▸ **Directions**:
Return every line from the records below with the string "dreams".

▸ **Provided data**:

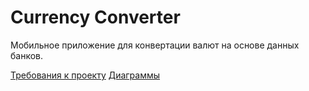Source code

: # Currency Converter

Мобильное приложение для конвертации валют на основе данных банков.

[Требования к проекту](docs/SRS.md)
[Диаграммы](diagrams)
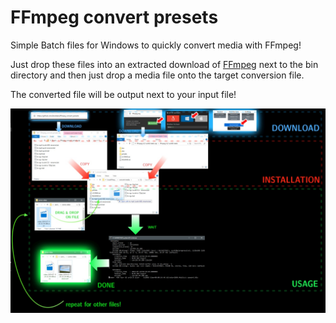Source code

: # FFmpeg convert presets
Simple Batch files for Windows to quickly convert media with FFmpeg!

Just drop these files into an extracted download of [FFmpeg](http://ffmpeg.org/) next to the bin directory and then just drop a media file onto the target conversion file.

The converted file will be output next to your input file!

![](https://github.com/bestdani/ffmpeg_convert_presets/blob/master/ffmpeg_convert_videos_usage.jpg?raw=true)
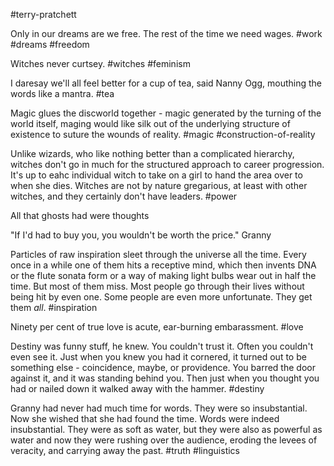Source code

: #terry-pratchett 

Only in our dreams are we free. The rest of the time we need wages.
#work #dreams #freedom

Witches never curtsey.
#witches #feminism

I daresay we'll all feel better for a cup of tea, said Nanny Ogg, mouthing the words like a mantra.
#tea

Magic glues the discworld together - magic generated by the turning of the world itself, maging would like silk out of the underlying structure of existence to suture the wounds of reality.
#magic #construction-of-reality 

Unlike wizards, who like nothing better than a complicated hierarchy, witches don't go in much for the structured approach to career progression. It's up to eahc individual witch to take on a girl to hand the area over to when she dies. Witches are not by nature gregarious, at least with other witches, and they certainly don't have leaders.
#power 

All that ghosts had were thoughts

"If I'd had to buy you, you wouldn't be worth the price." Granny

Particles of raw inspiration sleet through the universe all the time. Every once in a while one of them hits a receptive mind, which then invents DNA or the flute sonata form or a way of making light bulbs wear out in half the time. But most of them miss. Most people go through their lives without being hit by even one. Some people are even more unfortunate. They get them *all*. 
#inspiration 

Ninety per cent of true love is acute, ear-burning embarassment. #love

Destiny was funny stuff, he knew. You couldn't trust it. Often you couldn't even see it. Just when you knew you had it cornered, it turned out to be something else - coincidence, maybe, or providence. You barred the door against it, and it was standing behind you. Then just when you thought you had or nailed down it walked away with the hammer. #destiny 

Granny had never had much time for words. They were so insubstantial. Now she wished that she had found the time. Words were indeed insubstantial. They were as soft as water, but they were also as powerful as water and now they were rushing over the audience, eroding the levees of veracity, and carrying away the past.
#truth #linguistics 
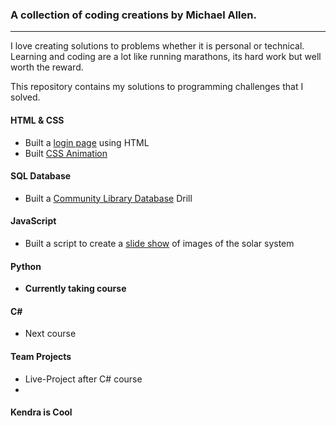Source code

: ### A collection of coding creations by Michael Allen.
***

I love creating solutions to problems whether it is personal or technical. Learning and coding are a lot like running marathons, its hard work but well worth the reward.

This repository contains my solutions to programming challenges that I solved.

#### HTML & CSS

* Built a [login page](/HTML-CSS/Login-Page) using HTML
* Built [CSS Animation](/HTML-CSS/CSS-Animation)

#### SQL Database
* Built a [Community Library Database](/SQL/Library-Pratical) Drill

#### JavaScript
* Built a script to create a [slide show](/JavaScript/Image-Slide-Show) of images of the solar system

#### Python
* __Currently taking course__

#### C\# 
* Next course

#### Team Projects
* Live-Project after C# course
* 

#### Kendra is Cool


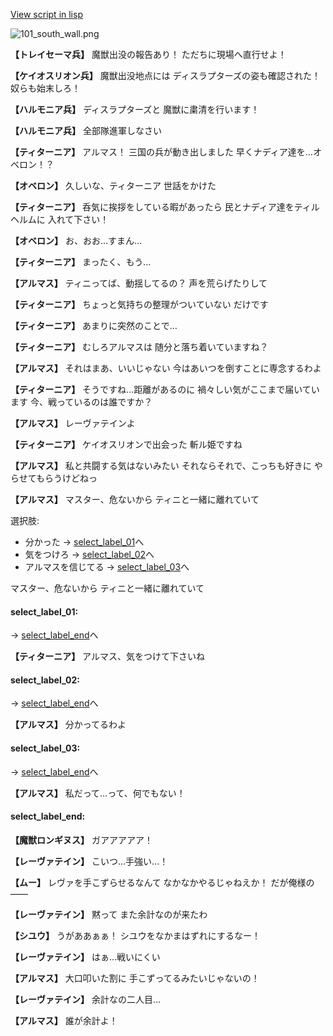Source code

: [View script in lisp](../scripts/100405021.txt)

![101_south_wall.png](../images/backgrounds/101_south_wall.png)

**【トレイセーマ兵】**
魔獣出没の報告あり！
ただちに現場へ直行せよ！

**【ケイオスリオン兵】**
魔獣出没地点には
ディスラプターズの姿も確認された！
奴らも始末しろ！

**【ハルモニア兵】**
ディスラプターズと
魔獣に粛清を行います！

**【ハルモニア兵】**
全部隊進軍しなさい

**【ティターニア】**
アルマス！
三国の兵が動き出しました
早くナディア達を…オベロン！？

**【オベロン】**
久しいな、ティターニア
世話をかけた

**【ティターニア】**
呑気に挨拶をしている暇があったら
民とナディア達をティルヘルムに
入れて下さい！

**【オベロン】**
お、おお…すまん…

**【ティターニア】**
まったく、もう…

**【アルマス】**
ティニってば、動揺してるの？
声を荒らげたりして

**【ティターニア】**
ちょっと気持ちの整理がついていない
だけです

**【ティターニア】**
あまりに突然のことで…

**【ティターニア】**
むしろアルマスは
随分と落ち着いていますね？

**【アルマス】**
それはまあ、いいじゃない
今はあいつを倒すことに専念するわよ

**【ティターニア】**
そうですね…距離があるのに
禍々しい気がここまで届いています
今、戦っているのは誰ですか？

**【アルマス】**
レーヴァテインよ

**【ティターニア】**
ケイオスリオンで出会った
斬ル姫ですね

**【アルマス】**
私と共闘する気はないみたい
それならそれで、こっちも好きに
やらせてもらうけどねっ

**【アルマス】**
マスター、危ないから
ティニと一緒に離れていて

選択肢:
- 分かった → [select_label_01](#select_label_01)へ
- 気をつけろ → [select_label_02](#select_label_02)へ
- アルマスを信じてる → [select_label_03](#select_label_03)へ

マスター、危ないから
ティニと一緒に離れていて

#### select_label_01:
 → [select_label_end](#select_label_end)へ

**【ティターニア】**
アルマス、気をつけて下さいね

#### select_label_02:
 → [select_label_end](#select_label_end)へ

**【アルマス】**
分かってるわよ

#### select_label_03:
 → [select_label_end](#select_label_end)へ

**【アルマス】**
私だって…って、何でもない！

#### select_label_end:

**【魔獣ロンギヌス】**
ガアアアアア！

**【レーヴァテイン】**
こいつ…手強い…！

**【ムー】**
レヴァを手こずらせるなんて
なかなかやるじゃねえか！
だが俺様の――

**【レーヴァテイン】**
黙って
また余計なのが来たわ

**【シユウ】**
うがああぁぁ！
シユウをなかまはずれにするなー！

**【レーヴァテイン】**
はぁ…戦いにくい

**【アルマス】**
大口叩いた割に
手こずってるみたいじゃないの！

**【レーヴァテイン】**
余計なの二人目…

**【アルマス】**
誰が余計よ！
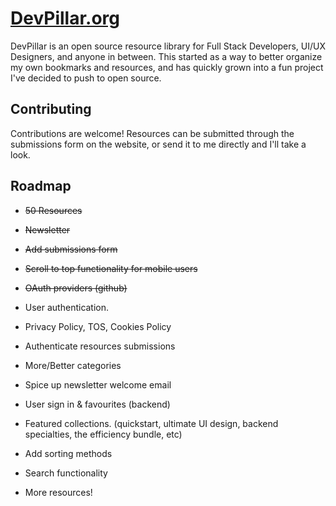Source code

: # [DevPillar.org](https://devpillar.org)

DevPillar is an open source resource library for Full Stack Developers, UI/UX Designers, and anyone in between. This started as a way to better organize my own bookmarks and resources, and has quickly grown into a fun project I've decided to push to open source.

## Contributing

Contributions are welcome! Resources can be submitted through the submissions form on the website, or send it to me directly and I'll take a look.

## Roadmap

- ~~50 Resources~~

- ~~Newsletter~~

- ~~Add submissions form~~

- ~~Scroll to top functionality for mobile users~~

- ~~OAuth providers (github)~~

- User authentication.

- Privacy Policy, TOS, Cookies Policy

- Authenticate resources submissions

- More/Better categories

- Spice up newsletter welcome email

- User sign in & favourites (backend)

- Featured collections. (quickstart, ultimate UI design, backend specialties, the efficiency bundle, etc)

- Add sorting methods

- Search functionality

- More resources!
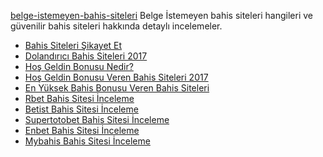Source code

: <a href="http://bahis.siteleri.co/belge-istemeyen/" title="belge istemeyen bahis siteleri">belge-istemeyen-bahis-siteleri</a>
Belge İstemeyen bahis siteleri hangileri ve güvenilir bahis siteleri hakkında detaylı incelemeler.

<ul>
	<li><a href="http://bahis.siteleri.co/sikayet/" title="Bahis Siteleri Şikayet Et">Bahis Siteleri Şikayet Et</a></li>
	<li><a href="http://bahis.siteleri.co/dolandirici/" title="Dolandırıcı Bahis Siteleri 2017">Dolandırıcı Bahis Siteleri 2017</a></li>
	<li><a href="http://bahis.siteleri.co/hos-geldin-bonusu-nedir/" title="Hoş Geldin Bonusu Nedir?">Hoş Geldin Bonusu Nedir?</a></li>
	<li><a href="http://bahis.siteleri.co/hos-geldin-bonusu-veren/" title="Hoş Geldin Bonusu Veren Bahis Siteleri 2017">Hoş Geldin Bonusu Veren Bahis Siteleri 2017</a></li>
	<li><a href="http://bahis.siteleri.co/en-yuksek-bahis-bonusu-veren/" title="En Yüksek Bahis Bonusu Veren Bahis Siteleri">En Yüksek Bahis Bonusu Veren Bahis Siteleri</a></li>
	<li><a href="http://bahis.siteleri.co/rbet/" title="Rbet Bahis Sitesi İnceleme">Rbet Bahis Sitesi İnceleme</a></li>
	<li><a href="http://bahis.siteleri.co/betist/" title="Betist Bahis Sitesi İnceleme">Betist Bahis Sitesi İnceleme</a></li>
	<li><a href="http://bahis.siteleri.co/supertotobet/" title="Supertotobet Bahis Sitesi İnceleme">Supertotobet Bahis Sitesi İnceleme</a></li>
	<li><a href="http://bahis.siteleri.co/enbet/" title="Enbet Bahis Sitesi İnceleme">Enbet Bahis Sitesi İnceleme</a></li>
	<li><a href="http://bahis.siteleri.co/mybahis/" title="Mybahis Bahis Sitesi İnceleme">Mybahis Bahis Sitesi İnceleme</a></li>
</ul>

▸ **Exercise solution**:
Only in our dreams are we free. The rest of the time we need wages.
#work #dreams #freedom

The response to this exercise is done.